**Description of the task:**
The records below need to be restated word for word.

**Extracted material:**
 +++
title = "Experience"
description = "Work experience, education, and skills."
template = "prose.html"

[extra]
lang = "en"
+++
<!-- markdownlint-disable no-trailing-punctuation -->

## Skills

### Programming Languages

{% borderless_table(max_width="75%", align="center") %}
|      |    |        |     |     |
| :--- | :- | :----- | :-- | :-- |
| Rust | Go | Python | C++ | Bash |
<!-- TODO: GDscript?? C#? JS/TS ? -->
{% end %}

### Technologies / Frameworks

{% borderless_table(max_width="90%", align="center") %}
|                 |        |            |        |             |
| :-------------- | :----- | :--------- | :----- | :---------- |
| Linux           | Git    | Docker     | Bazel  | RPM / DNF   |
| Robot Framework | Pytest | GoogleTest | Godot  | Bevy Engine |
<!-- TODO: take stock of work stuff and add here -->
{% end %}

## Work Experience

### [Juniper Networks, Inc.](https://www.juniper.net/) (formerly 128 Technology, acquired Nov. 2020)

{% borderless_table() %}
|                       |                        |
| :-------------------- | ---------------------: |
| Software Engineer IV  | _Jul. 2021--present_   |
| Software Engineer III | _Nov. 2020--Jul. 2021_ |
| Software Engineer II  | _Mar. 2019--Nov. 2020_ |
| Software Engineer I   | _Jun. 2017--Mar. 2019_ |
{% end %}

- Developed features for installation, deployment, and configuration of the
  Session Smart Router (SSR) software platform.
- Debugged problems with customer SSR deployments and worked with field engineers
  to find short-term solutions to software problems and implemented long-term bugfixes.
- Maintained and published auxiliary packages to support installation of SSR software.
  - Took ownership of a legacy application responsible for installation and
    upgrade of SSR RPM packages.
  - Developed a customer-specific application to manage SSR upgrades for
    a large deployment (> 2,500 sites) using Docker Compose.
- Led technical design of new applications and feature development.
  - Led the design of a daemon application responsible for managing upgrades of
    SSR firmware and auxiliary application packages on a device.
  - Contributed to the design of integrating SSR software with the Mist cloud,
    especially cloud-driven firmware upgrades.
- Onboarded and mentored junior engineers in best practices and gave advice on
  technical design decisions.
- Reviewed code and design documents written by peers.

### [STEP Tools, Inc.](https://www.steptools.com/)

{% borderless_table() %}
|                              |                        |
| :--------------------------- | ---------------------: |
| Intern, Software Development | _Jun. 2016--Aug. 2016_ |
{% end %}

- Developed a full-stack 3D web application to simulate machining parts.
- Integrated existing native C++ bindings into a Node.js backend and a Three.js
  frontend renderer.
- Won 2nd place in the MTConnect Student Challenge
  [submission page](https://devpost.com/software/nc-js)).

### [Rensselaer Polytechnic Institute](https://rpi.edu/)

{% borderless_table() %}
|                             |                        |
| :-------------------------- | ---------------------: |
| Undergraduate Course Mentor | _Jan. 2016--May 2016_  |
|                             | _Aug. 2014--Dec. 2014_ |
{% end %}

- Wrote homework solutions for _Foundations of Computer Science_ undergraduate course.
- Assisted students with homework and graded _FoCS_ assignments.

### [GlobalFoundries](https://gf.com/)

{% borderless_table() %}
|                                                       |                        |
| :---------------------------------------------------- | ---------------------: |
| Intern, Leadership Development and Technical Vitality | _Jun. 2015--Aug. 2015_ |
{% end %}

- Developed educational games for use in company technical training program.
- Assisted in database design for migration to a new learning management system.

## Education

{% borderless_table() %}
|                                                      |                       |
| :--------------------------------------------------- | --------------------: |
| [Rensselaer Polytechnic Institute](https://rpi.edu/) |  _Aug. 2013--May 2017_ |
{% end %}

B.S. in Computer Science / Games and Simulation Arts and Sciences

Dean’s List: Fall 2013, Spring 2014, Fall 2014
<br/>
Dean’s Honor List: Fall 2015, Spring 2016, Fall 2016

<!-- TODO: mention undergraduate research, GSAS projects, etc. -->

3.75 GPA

**Result of the exercise:**
 +++
title = "Experience"
description = "Work experience, education, and skills."
template = "prose.html"

[extra]
lang = "en"
+++
<!-- markdownlint-disable no-trailing-punctuation -->

## Skills

### Programming Languages

{% borderless_table(max_width="75%", align="center") %}
|      |    |        |     |     |
| :--- | :- | :----- | :-- | :-- |
| Rust | Go | Python | C++ | Bash |
<!-- TODO: GDscript?? C#? JS/TS ? -->
{% end %}

### Technologies / Frameworks

{% borderless_table(max_width="90%", align="center") %}
|                 |        |            |        |             |
| :-------------- | :----- | :--------- | :----- | :---------- |
| Linux           | Git    | Docker     | Bazel  | RPM / DNF   |
| Robot Framework | Pytest | GoogleTest | Godot  | Bevy Engine |
<!-- TODO: take stock of work stuff and add here -->
{% end %}

## Work Experience

### [Juniper Networks, Inc.](https://www.juniper.net/) (formerly 128 Technology, acquired Nov. 2020)

{% borderless_table() %}
|                       |                        |
| :-------------------- | ---------------------: |
| Software Engineer IV  | _Jul. 2021--present_   |
| Software Engineer III | _Nov. 2020--Jul. 2021_ |
| Software Engineer II  | _Mar. 2019--Nov. 2020_ |
| Software Engineer I   | _Jun. 2017--Mar. 2019_ |
{% end %}

- Developed features for installation, deployment, and configuration of the
  Session Smart Router (SSR) software platform.
- Debugged problems with customer SSR deployments and worked with field engineers
  to find short-term solutions to software problems and implemented long-term bugfixes.
- Maintained and published auxiliary packages to support installation of SSR software.
  - Took ownership of a legacy application responsible for installation and
    upgrade of SSR RPM packages.
  - Developed a customer-specific application to manage SSR upgrades for
    a large deployment (> 2,500 sites) using Docker Compose.
- Led technical design of new applications and feature development.
  - Led the design of a daemon application responsible for managing upgrades of
    SSR firmware and auxiliary application packages on a device.
  - Contributed to the design of integrating SSR software with the Mist cloud,
    especially cloud-driven firmware upgrades.
- Onboarded and mentored junior engineers in best practices and gave advice on
  technical design decisions.
- Reviewed code and design documents written by peers.

### [STEP Tools, Inc.](https://www.steptools.com/)

{% borderless_table() %}
|                              |                        |
| :--------------------------- | ---------------------: |
| Intern, Software Development | _Jun. 2016--Aug. 2016_ |
{% end %}

- Developed a full-stack 3D web application to simulate machining parts.
- Integrated existing native C++ bindings into a Node.js backend and a Three.js
  frontend renderer.
- Won 2nd place in the MTConnect Student Challenge
  [submission page](https://devpost.com/software/nc-js)).

### [Rensselaer Polytechnic Institute](https://rpi.edu/)

{% borderless_table() %}
|                             |                        |
| :-------------------------- | ---------------------: |
| Undergraduate Course Mentor | _Jan. 2016--May 2016_  |
|                             | _Aug. 2014--Dec. 2014_ |
{% end %}

- Wrote homework solutions for _Foundations of Computer Science_ undergraduate course.
- Assisted students with homework and graded _FoCS_ assignments.

### [GlobalFoundries](https://gf.com/)

{% borderless_table() %}
|                                                       |                        |
| :---------------------------------------------------- | ---------------------: |
| Intern, Leadership Development and Technical Vitality | _Jun. 2015--Aug. 2015_ |
{% end %}

- Developed educational games for use in company technical training program.
- Assisted in database design for migration to a new learning management system.

## Education

{% borderless_table() %}
|                                                      |                       |
| :--------------------------------------------------- | --------------------: |
| [Rensselaer Polytechnic Institute](https://rpi.edu/) |  _Aug. 2013--May 2017_ |
{% end %}

B.S. in Computer Science / Games and Simulation Arts and Sciences

Dean’s List: Fall 2013, Spring 2014, Fall 2014
<br/>
Dean’s Honor List: Fall 2015, Spring 2016, Fall 2016

<!-- TODO: mention undergraduate research, GSAS projects, etc. -->

3.75 GPA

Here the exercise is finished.